### WORK INSTRUCTIONS
The complete listing should be transcribed precisely.

### TASK INPUTS
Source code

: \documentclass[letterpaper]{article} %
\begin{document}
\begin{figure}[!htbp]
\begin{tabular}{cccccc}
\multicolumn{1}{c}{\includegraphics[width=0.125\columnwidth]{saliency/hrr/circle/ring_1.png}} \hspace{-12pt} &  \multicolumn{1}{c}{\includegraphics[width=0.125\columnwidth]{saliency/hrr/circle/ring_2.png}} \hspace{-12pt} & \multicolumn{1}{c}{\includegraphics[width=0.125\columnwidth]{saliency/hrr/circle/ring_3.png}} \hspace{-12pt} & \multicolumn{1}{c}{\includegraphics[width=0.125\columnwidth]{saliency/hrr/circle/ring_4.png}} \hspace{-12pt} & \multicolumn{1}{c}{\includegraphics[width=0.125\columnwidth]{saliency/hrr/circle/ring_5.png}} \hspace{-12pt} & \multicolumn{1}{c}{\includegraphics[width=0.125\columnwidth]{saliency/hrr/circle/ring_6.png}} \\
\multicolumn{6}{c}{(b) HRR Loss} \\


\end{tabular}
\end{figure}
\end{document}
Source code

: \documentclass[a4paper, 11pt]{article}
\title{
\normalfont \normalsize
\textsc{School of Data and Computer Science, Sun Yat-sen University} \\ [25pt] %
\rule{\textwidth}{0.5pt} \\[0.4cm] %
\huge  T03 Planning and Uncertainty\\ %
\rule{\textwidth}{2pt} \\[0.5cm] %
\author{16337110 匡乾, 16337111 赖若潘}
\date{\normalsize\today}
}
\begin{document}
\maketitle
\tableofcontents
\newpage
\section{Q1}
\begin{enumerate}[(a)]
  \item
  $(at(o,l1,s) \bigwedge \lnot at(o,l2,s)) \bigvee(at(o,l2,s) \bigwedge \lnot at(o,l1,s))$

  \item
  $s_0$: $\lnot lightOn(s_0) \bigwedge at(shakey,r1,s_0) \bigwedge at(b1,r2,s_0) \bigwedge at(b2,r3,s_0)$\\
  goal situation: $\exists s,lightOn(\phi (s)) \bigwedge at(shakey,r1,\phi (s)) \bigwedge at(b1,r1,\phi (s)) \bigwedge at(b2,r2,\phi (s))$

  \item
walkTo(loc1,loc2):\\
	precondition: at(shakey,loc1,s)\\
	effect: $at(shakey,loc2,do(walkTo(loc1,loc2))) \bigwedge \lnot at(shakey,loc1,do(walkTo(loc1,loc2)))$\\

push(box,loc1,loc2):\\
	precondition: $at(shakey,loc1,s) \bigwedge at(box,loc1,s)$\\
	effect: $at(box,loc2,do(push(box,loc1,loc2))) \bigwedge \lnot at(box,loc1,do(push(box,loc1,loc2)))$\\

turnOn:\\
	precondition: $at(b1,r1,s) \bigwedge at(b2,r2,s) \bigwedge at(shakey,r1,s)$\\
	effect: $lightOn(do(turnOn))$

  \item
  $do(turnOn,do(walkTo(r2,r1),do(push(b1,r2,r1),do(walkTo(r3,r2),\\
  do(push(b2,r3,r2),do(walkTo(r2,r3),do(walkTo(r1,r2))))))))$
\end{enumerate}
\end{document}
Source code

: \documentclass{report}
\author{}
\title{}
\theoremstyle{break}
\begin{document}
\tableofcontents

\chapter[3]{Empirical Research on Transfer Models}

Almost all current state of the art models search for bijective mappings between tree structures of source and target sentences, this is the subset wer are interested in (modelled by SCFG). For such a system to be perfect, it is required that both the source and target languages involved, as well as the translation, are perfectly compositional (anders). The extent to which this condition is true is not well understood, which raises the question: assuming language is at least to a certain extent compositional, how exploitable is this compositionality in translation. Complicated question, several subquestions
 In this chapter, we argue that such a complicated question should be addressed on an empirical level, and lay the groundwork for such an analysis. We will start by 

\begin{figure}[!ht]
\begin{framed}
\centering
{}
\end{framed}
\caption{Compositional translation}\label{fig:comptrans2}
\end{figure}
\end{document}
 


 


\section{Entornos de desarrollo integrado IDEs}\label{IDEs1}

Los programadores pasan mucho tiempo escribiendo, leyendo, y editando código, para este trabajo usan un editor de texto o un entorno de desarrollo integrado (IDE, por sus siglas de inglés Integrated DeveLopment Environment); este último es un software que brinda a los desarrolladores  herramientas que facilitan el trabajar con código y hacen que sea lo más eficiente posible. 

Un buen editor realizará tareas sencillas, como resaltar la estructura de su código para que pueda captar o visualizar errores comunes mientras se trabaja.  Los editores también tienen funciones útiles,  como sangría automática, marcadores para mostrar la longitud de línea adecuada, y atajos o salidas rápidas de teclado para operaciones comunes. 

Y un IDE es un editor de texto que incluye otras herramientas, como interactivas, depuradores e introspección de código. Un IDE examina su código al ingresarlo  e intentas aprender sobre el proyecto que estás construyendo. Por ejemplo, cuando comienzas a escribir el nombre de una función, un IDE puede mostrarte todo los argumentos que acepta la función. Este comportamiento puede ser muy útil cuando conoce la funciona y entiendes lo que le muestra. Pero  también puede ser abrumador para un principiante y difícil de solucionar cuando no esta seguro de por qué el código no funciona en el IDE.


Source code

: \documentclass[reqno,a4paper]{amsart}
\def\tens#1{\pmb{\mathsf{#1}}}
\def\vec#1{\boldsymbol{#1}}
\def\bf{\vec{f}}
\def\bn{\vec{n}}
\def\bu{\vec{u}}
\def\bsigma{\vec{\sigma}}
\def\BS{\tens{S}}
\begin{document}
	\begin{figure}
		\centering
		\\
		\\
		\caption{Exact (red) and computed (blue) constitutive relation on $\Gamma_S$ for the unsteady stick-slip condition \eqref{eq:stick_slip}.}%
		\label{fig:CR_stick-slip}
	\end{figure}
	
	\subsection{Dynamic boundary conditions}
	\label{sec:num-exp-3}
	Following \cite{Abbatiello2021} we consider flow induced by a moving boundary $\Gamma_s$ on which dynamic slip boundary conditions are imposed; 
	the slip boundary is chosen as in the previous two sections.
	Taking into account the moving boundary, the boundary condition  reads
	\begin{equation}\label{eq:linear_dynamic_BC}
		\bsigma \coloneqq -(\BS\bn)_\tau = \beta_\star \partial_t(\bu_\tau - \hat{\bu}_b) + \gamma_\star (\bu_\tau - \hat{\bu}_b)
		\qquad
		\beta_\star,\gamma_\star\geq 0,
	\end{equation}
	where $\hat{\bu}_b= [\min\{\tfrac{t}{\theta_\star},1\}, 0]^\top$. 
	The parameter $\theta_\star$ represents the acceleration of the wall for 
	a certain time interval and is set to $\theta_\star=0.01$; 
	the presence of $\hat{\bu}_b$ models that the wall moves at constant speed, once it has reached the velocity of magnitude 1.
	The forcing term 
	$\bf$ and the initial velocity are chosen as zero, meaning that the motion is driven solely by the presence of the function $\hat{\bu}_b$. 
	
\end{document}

### SOLUTION TO THIS EXERCISE
Source code

: \documentclass[letterpaper]{article} %
\begin{document}
\begin{figure}[!htbp]
\begin{tabular}{cccccc}
\multicolumn{1}{c}{\includegraphics[width=0.125\columnwidth]{saliency/hrr/circle/ring_1.png}} \hspace{-12pt} &  \multicolumn{1}{c}{\includegraphics[width=0.125\columnwidth]{saliency/hrr/circle/ring_2.png}} \hspace{-12pt} & \multicolumn{1}{c}{\includegraphics[width=0.125\columnwidth]{saliency/hrr/circle/ring_3.png}} \hspace{-12pt} & \multicolumn{1}{c}{\includegraphics[width=0.125\columnwidth]{saliency/hrr/circle/ring_4.png}} \hspace{-12pt} & \multicolumn{1}{c}{\includegraphics[width=0.125\columnwidth]{saliency/hrr/circle/ring_5.png}} \hspace{-12pt} & \multicolumn{1}{c}{\includegraphics[width=0.125\columnwidth]{saliency/hrr/circle/ring_6.png}} \\
\multicolumn{6}{c}{(b) HRR Loss} \\


\end{tabular}
\end{figure}
\end{document}
Source code

: \documentclass[a4paper, 11pt]{article}
\title{
\normalfont \normalsize
\textsc{School of Data and Computer Science, Sun Yat-sen University} \\ [25pt] %
\rule{\textwidth}{0.5pt} \\[0.4cm] %
\huge  T03 Planning and Uncertainty\\ %
\rule{\textwidth}{2pt} \\[0.5cm] %
\author{16337110 匡乾, 16337111 赖若潘}
\date{\normalsize\today}
}
\begin{document}
\maketitle
\tableofcontents
\newpage
\section{Q1}
\begin{enumerate}[(a)]
  \item
  $(at(o,l1,s) \bigwedge \lnot at(o,l2,s)) \bigvee(at(o,l2,s) \bigwedge \lnot at(o,l1,s))$

  \item
  $s_0$: $\lnot lightOn(s_0) \bigwedge at(shakey,r1,s_0) \bigwedge at(b1,r2,s_0) \bigwedge at(b2,r3,s_0)$\\
  goal situation: $\exists s,lightOn(\phi (s)) \bigwedge at(shakey,r1,\phi (s)) \bigwedge at(b1,r1,\phi (s)) \bigwedge at(b2,r2,\phi (s))$

  \item
walkTo(loc1,loc2):\\
	precondition: at(shakey,loc1,s)\\
	effect: $at(shakey,loc2,do(walkTo(loc1,loc2))) \bigwedge \lnot at(shakey,loc1,do(walkTo(loc1,loc2)))$\\

push(box,loc1,loc2):\\
	precondition: $at(shakey,loc1,s) \bigwedge at(box,loc1,s)$\\
	effect: $at(box,loc2,do(push(box,loc1,loc2))) \bigwedge \lnot at(box,loc1,do(push(box,loc1,loc2)))$\\

turnOn:\\
	precondition: $at(b1,r1,s) \bigwedge at(b2,r2,s) \bigwedge at(shakey,r1,s)$\\
	effect: $lightOn(do(turnOn))$

  \item
  $do(turnOn,do(walkTo(r2,r1),do(push(b1,r2,r1),do(walkTo(r3,r2),\\
  do(push(b2,r3,r2),do(walkTo(r2,r3),do(walkTo(r1,r2))))))))$
\end{enumerate}
\end{document}
Source code

: \documentclass{report}
\author{}
\title{}
\theoremstyle{break}
\begin{document}
\tableofcontents

\chapter[3]{Empirical Research on Transfer Models}

Almost all current state of the art models search for bijective mappings between tree structures of source and target sentences, this is the subset wer are interested in (modelled by SCFG). For such a system to be perfect, it is required that both the source and target languages involved, as well as the translation, are perfectly compositional (anders). The extent to which this condition is true is not well understood, which raises the question: assuming language is at least to a certain extent compositional, how exploitable is this compositionality in translation. Complicated question, several subquestions
 In this chapter, we argue that such a complicated question should be addressed on an empirical level, and lay the groundwork for such an analysis. We will start by 

\begin{figure}[!ht]
\begin{framed}
\centering
{}
\end{framed}
\caption{Compositional translation}\label{fig:comptrans2}
\end{figure}
\end{document}
 


 


\section{Entornos de desarrollo integrado IDEs}\label{IDEs1}

Los programadores pasan mucho tiempo escribiendo, leyendo, y editando código, para este trabajo usan un editor de texto o un entorno de desarrollo integrado (IDE, por sus siglas de inglés Integrated DeveLopment Environment); este último es un software que brinda a los desarrolladores  herramientas que facilitan el trabajar con código y hacen que sea lo más eficiente posible. 

Un buen editor realizará tareas sencillas, como resaltar la estructura de su código para que pueda captar o visualizar errores comunes mientras se trabaja.  Los editores también tienen funciones útiles,  como sangría automática, marcadores para mostrar la longitud de línea adecuada, y atajos o salidas rápidas de teclado para operaciones comunes. 

Y un IDE es un editor de texto que incluye otras herramientas, como interactivas, depuradores e introspección de código. Un IDE examina su código al ingresarlo  e intentas aprender sobre el proyecto que estás construyendo. Por ejemplo, cuando comienzas a escribir el nombre de una función, un IDE puede mostrarte todo los argumentos que acepta la función. Este comportamiento puede ser muy útil cuando conoce la funciona y entiendes lo que le muestra. Pero  también puede ser abrumador para un principiante y difícil de solucionar cuando no esta seguro de por qué el código no funciona en el IDE.


Source code

: \documentclass[reqno,a4paper]{amsart}
\def\tens#1{\pmb{\mathsf{#1}}}
\def\vec#1{\boldsymbol{#1}}
\def\bf{\vec{f}}
\def\bn{\vec{n}}
\def\bu{\vec{u}}
\def\bsigma{\vec{\sigma}}
\def\BS{\tens{S}}
\begin{document}
	\begin{figure}
		\centering
		\\
		\\
		\caption{Exact (red) and computed (blue) constitutive relation on $\Gamma_S$ for the unsteady stick-slip condition \eqref{eq:stick_slip}.}%
		\label{fig:CR_stick-slip}
	\end{figure}
	
	\subsection{Dynamic boundary conditions}
	\label{sec:num-exp-3}
	Following \cite{Abbatiello2021} we consider flow induced by a moving boundary $\Gamma_s$ on which dynamic slip boundary conditions are imposed; 
	the slip boundary is chosen as in the previous two sections.
	Taking into account the moving boundary, the boundary condition  reads
	\begin{equation}\label{eq:linear_dynamic_BC}
		\bsigma \coloneqq -(\BS\bn)_\tau = \beta_\star \partial_t(\bu_\tau - \hat{\bu}_b) + \gamma_\star (\bu_\tau - \hat{\bu}_b)
		\qquad
		\beta_\star,\gamma_\star\geq 0,
	\end{equation}
	where $\hat{\bu}_b= [\min\{\tfrac{t}{\theta_\star},1\}, 0]^\top$. 
	The parameter $\theta_\star$ represents the acceleration of the wall for 
	a certain time interval and is set to $\theta_\star=0.01$; 
	the presence of $\hat{\bu}_b$ models that the wall moves at constant speed, once it has reached the velocity of magnitude 1.
	The forcing term 
	$\bf$ and the initial velocity are chosen as zero, meaning that the motion is driven solely by the presence of the function $\hat{\bu}_b$. 
	
\end{document}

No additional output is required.